Members of housing co-ops qualify for either market units or subsidized units. Residents in market units pay the full rent, but the price is lower than what’s charged by private landlords, since no profit is extracted. Residents in subsidized units contribute a percentage of their income, which is topped up by a government subsidy.

Once the building’s mortgage is paid off, the fees charged to co-op residents are low because they only cover maintenance costs. The units remain affordable in perpetuity, and the cost of the government subsidy decreases over time.

Mixed income housing co-operatives were a key component of the redevelopment of the St. Lawrence neighbourhood in downtown Toronto, which is now considered one of the city’s most vibrant areas.

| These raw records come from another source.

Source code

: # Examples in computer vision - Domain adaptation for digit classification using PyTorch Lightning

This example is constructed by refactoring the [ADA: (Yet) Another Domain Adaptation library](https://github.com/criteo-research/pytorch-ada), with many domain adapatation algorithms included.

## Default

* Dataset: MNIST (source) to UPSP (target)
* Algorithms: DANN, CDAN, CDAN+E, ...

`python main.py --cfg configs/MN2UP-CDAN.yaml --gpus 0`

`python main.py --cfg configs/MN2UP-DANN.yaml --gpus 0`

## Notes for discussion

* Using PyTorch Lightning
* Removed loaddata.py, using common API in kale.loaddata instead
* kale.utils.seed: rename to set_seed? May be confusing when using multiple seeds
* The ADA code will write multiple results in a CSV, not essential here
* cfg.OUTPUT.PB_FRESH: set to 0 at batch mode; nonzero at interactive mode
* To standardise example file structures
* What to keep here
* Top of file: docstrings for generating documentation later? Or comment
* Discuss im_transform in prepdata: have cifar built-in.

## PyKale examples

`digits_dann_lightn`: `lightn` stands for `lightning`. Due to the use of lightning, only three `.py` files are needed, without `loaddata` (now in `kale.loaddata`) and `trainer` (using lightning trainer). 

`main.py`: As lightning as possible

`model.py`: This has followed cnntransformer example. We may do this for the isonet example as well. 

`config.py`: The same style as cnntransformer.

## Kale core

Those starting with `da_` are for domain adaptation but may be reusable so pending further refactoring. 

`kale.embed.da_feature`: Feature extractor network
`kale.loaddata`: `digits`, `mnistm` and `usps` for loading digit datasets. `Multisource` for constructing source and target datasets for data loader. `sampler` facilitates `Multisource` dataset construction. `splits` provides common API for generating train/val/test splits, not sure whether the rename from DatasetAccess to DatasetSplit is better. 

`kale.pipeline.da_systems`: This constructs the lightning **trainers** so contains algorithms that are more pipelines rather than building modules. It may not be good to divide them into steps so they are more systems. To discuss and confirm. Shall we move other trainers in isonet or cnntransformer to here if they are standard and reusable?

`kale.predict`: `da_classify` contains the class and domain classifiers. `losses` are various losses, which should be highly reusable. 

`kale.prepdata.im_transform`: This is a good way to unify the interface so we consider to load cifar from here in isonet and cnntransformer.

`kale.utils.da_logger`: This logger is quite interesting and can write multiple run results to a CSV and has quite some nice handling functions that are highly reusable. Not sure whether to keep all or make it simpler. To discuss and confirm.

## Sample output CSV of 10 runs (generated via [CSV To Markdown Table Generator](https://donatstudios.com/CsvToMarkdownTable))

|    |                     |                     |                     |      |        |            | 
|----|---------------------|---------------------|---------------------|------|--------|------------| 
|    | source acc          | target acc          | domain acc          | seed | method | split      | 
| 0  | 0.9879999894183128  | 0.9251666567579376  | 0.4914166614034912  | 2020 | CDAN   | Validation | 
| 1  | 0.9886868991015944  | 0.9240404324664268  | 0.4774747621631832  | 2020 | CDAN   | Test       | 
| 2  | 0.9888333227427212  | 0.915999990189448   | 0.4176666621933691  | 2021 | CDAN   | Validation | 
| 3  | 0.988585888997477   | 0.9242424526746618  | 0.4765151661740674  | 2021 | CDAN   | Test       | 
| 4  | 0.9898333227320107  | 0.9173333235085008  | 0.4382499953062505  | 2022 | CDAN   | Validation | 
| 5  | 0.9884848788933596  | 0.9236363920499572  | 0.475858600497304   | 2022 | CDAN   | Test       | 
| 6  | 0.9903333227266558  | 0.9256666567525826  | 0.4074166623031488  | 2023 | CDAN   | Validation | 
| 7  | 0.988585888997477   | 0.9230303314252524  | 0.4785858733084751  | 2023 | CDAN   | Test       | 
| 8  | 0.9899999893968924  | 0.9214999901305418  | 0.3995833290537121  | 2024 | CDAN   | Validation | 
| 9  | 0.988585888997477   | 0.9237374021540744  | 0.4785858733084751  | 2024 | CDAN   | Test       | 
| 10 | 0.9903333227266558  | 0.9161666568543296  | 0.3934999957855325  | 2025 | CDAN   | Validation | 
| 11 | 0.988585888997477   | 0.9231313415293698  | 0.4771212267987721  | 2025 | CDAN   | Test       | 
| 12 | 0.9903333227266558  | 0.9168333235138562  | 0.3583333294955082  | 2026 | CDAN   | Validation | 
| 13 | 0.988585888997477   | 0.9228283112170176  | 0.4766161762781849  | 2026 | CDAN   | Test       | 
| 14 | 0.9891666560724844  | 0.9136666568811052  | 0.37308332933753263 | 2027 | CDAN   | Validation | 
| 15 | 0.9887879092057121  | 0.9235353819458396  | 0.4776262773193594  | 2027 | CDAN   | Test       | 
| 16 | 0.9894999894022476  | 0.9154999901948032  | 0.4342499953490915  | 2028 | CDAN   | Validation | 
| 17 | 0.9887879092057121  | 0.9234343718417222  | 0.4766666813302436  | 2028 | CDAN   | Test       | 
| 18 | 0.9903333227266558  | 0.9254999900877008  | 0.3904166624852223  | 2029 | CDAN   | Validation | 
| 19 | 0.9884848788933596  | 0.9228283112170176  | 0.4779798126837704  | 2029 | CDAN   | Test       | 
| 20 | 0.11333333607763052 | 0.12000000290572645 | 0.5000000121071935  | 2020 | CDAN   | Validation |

Seventy per cent of the first two phases were developed by non-profit housing organizations, and co-ops continue to anchor affordability in the downtown core.

Co-operatives are extremely cost-effective because they almost never default on their mortgages, which is why the federal government hopes to leverage $500 million to build 6,000 units, an investment of $83,000 per unit.

The ‘market’ can’t solve the problem

The supply of new housing in Toronto has increased at a faster rate than population growth. This tells us that increasing supply alone is not the answer. What is needed is affordable housing—the kind non-profit co-ops provide.

Foreign speculators are often blamed for our high cost of housing. But foreign investors, only make up 2.2 per cent of buyers in Ontario’s red-hot real estate market.

“The actual speculators are regular homeowners,” writes Margaret Kohn, a professor of political theory at the University of Toronto, in her article “Housing co-ops could solve Canada’s housing affordability crisis,” recently published in The Conversation.

Kohn concludes: “The goal of housing for all cannot be achieved through the market alone. Co-operative housing offers a viable solution that could substantially ease the housing affordability crisis.”